Friday Motivation Tip

Whenever you embark on any goal or process — especially one that may not yield immediate results, such as learning a new skill, losing weight or writing a book — you can start off with a blast of determination but find that you falter when you hit a plateau or a roadblock.  In small things, you can often pull yourself through the plateau (or over the obstacle) with gritted-teeth discipline and from force of habit.  I hate going to the grocery store, but with my trusty list (habit), knowledge of the store layout (habit) and understanding that we’ll starve if I don’t put something in the cupboards next to the cans of Ghirardelli hot chocolate (this is one thing I never allow myself to run out of), I manage to accomplish the shopping every Monday (habit and discipline).  Although, in truth, it is sometimes Tuesday or Wednesday before I can force myself to do it.     


On the other hand, I like to cook.  I have no problem chopping and sauteing and broiling.  Nothing is more enjoyable to me than trying to figure out how to make a meal out of a handful of crackers, three onions and a chunk of cheddar.  I have a friend, on the other hand, who would run screaming from the kitchen if you gave her that challenge.


My point, and I do have one, is that while we can accomplish things through the establishment of habit and discipline (I haven’t starved yet) that doesn’t mean we’re particularly motivated to do the thing (i.e., go grocery shopping) and if something else more interesting crops up, we are pretty darned likely to do that instead.  


I recently had conversations with two writers who were feeling a bit lost and unmotivated.  Both were in the process of writing book proposals.  This is a process that can make even perfectly sane people go stark raving mad.  So, people look for motivation to help them do it.  They set deadlines or ask me to, set timers or ask me to, force themselves to slog through the process, develop useful butt-in-chair habits and invoke steely-eyed self-discipline.  And still they find themselves doing everything but working on their proposals.  How, oh how, they ask, can they get motivated?

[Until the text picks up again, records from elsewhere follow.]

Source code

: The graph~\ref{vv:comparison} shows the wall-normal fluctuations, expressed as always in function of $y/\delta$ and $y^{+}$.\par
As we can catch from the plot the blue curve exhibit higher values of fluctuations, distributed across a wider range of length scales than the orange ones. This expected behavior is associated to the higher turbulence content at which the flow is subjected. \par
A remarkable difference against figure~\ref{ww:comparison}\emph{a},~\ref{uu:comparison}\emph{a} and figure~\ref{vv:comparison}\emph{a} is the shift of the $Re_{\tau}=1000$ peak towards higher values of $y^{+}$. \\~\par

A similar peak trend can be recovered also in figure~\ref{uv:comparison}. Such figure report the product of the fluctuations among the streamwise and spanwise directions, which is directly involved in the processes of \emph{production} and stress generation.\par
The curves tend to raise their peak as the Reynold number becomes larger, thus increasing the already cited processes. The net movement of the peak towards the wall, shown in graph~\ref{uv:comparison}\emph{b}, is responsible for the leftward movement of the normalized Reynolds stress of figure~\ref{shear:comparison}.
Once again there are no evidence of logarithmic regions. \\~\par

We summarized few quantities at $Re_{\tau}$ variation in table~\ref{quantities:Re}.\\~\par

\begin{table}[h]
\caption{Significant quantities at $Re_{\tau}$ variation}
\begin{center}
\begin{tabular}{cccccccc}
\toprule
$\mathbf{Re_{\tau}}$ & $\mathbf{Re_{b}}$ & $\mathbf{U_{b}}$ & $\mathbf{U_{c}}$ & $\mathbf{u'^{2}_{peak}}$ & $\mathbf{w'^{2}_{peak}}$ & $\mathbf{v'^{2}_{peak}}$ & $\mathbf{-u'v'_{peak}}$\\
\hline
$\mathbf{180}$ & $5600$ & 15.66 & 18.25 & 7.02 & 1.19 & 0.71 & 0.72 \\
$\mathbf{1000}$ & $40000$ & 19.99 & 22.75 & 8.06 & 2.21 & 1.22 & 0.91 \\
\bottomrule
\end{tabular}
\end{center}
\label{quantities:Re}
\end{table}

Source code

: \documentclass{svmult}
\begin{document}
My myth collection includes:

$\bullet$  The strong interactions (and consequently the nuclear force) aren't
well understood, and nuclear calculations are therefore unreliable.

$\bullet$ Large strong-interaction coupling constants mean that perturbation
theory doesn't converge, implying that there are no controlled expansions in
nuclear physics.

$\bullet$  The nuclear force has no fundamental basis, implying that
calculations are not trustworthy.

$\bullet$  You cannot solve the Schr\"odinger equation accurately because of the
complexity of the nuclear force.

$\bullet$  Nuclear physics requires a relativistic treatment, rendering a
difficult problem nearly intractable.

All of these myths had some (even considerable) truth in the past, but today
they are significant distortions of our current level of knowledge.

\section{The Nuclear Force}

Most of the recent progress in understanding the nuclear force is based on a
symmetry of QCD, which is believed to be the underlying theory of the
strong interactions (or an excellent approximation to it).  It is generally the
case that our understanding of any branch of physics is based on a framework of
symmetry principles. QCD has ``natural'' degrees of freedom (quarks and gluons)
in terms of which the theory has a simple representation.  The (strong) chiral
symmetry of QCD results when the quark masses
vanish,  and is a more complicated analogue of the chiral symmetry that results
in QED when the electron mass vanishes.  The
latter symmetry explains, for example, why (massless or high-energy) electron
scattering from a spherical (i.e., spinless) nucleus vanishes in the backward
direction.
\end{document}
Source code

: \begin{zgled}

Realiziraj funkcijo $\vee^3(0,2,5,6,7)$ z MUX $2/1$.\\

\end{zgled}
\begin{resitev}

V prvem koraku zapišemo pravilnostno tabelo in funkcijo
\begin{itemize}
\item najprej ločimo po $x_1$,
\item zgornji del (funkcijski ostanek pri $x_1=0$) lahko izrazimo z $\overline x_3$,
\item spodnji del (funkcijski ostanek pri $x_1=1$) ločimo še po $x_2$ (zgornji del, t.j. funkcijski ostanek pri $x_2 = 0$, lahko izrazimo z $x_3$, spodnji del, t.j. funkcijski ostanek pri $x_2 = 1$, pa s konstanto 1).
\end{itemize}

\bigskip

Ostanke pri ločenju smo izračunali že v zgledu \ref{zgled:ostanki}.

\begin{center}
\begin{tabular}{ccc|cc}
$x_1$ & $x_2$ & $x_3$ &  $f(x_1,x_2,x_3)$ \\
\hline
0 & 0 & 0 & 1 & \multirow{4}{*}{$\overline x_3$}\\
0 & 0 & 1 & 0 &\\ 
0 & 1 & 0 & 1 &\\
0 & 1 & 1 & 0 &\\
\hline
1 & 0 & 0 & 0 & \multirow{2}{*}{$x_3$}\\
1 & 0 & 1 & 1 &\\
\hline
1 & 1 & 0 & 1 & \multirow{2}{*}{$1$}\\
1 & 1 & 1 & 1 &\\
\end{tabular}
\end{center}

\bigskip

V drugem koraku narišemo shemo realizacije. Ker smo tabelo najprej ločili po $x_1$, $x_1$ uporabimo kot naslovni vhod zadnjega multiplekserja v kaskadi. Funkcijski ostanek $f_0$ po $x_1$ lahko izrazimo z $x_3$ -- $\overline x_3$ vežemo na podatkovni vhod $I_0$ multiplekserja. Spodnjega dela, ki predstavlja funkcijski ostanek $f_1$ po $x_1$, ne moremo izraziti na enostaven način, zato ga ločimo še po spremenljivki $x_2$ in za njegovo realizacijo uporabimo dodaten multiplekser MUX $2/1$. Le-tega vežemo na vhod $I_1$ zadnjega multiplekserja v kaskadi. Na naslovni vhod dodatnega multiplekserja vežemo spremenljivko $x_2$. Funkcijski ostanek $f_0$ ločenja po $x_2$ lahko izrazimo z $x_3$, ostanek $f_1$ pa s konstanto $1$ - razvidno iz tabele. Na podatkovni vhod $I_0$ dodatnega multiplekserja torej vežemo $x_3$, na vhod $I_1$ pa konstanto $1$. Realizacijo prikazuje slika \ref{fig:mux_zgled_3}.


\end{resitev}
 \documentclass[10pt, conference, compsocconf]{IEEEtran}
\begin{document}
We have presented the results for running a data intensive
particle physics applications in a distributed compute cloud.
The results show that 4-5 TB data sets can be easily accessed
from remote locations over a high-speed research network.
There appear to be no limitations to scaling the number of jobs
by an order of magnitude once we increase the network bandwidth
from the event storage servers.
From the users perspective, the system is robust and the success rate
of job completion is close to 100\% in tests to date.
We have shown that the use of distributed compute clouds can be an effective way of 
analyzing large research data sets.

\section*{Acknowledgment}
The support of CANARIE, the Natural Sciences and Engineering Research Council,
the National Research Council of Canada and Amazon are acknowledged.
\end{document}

I think they’re asking the wrong question.  At the end of the day, if you really want to write the book, you’ll write the book.  Or at least the proposal for it.  So the question they should be asking is, Why don’t I have the motivation to write the proposal, if it’s so important to me? 


The most common reasons I see are:

* the person doesn’t believe he/she can write the book

* the person makes the book and/or proposal an all-or-nothing proposition

* the person is unwilling to commit without guarantee of a reward


Discipline and habit aren’t going to help overcome these motivation-stoppers.  What might is to stop weighing the process down with so much baggage.  One of the afore-mentioned struggling writers said to me, “I really believe this book is it.  Either it appeals to editors and I make a success of it, or I’m going to have to stop trying to be a writer.”  Which is ludicrous, but she believes it’s true.  Until she stops believing it, of course she’s going to have trouble finishing the proposal.  She’s made it into a do-or-die situation — but wait, if she doesn’t do, then she doesn’t fail, and she doesn’t die.  So obviously she’s better off not doing the work.  Which is all backwards.


The other writer was already discouraged before she even got her first round of rejections.  Before she’d even written her first word.  “I know it’s impossible to get published, and it’s even more impossible to get an agent, so I don’t even know what the point is.”  Well, wow.  Neither do I, I guess.  There’s no pep talk in the world that can overcome that kind of belief.


If you need a little motivation to move forward on your current project, stop telling yourself why you can’t do it, why shouldn’t do it, and why only one outcome is acceptable.  Give yourself a break.  If this proposal or project doesn’t succeed, maybe the next one will.  If you’re afraid of wasting time with no guarantee of a reward, ask yourself how that investment in watching Lost is paying off for you. 


Most of all, please don’t make this any harder than it has to be.



  1. Your list of "reasons for stalling on proposals" reminds me of a favorite point from David Allen's book "Getting Things Done." He talks about procrastinating on completing things on to-do lists, and asserts that we are likely to put things off if we don't list tasks as clear, describable, specific ACTIONS. Listing tasks as completed results, whether "write book proposal" or "do taxes" doesn't trigger a clear image in our brains of what, exactly, we need to be do in order to complete the task.

    For me, in book proposals that dynamic tends to operate in spades, because the world of agents and publishers seems so incredibly vague and nebulous when we try to imagine what, exactly, a proposal should be. I've had the experience of doing complicated proposals and getting agent responses that tell me nothing more than "it's a good idea but it's not what they need." (Well, then, what DO they need? No reply, as a rule.) Citing another book that sold well, particularly an entirely different kind of book, with a "make it more like that" is not generally helpful.

    So like with Allen's task list, I have no clear sense of what, exactly, I'm supposed to write to please an agent who may not know herself what she's wanting. "I'll know it when I see it" is really a poor substitute for an instruction manual.

    I don't know that there's a solution, but I do think this explains my own choking at the thought of doing another proposal.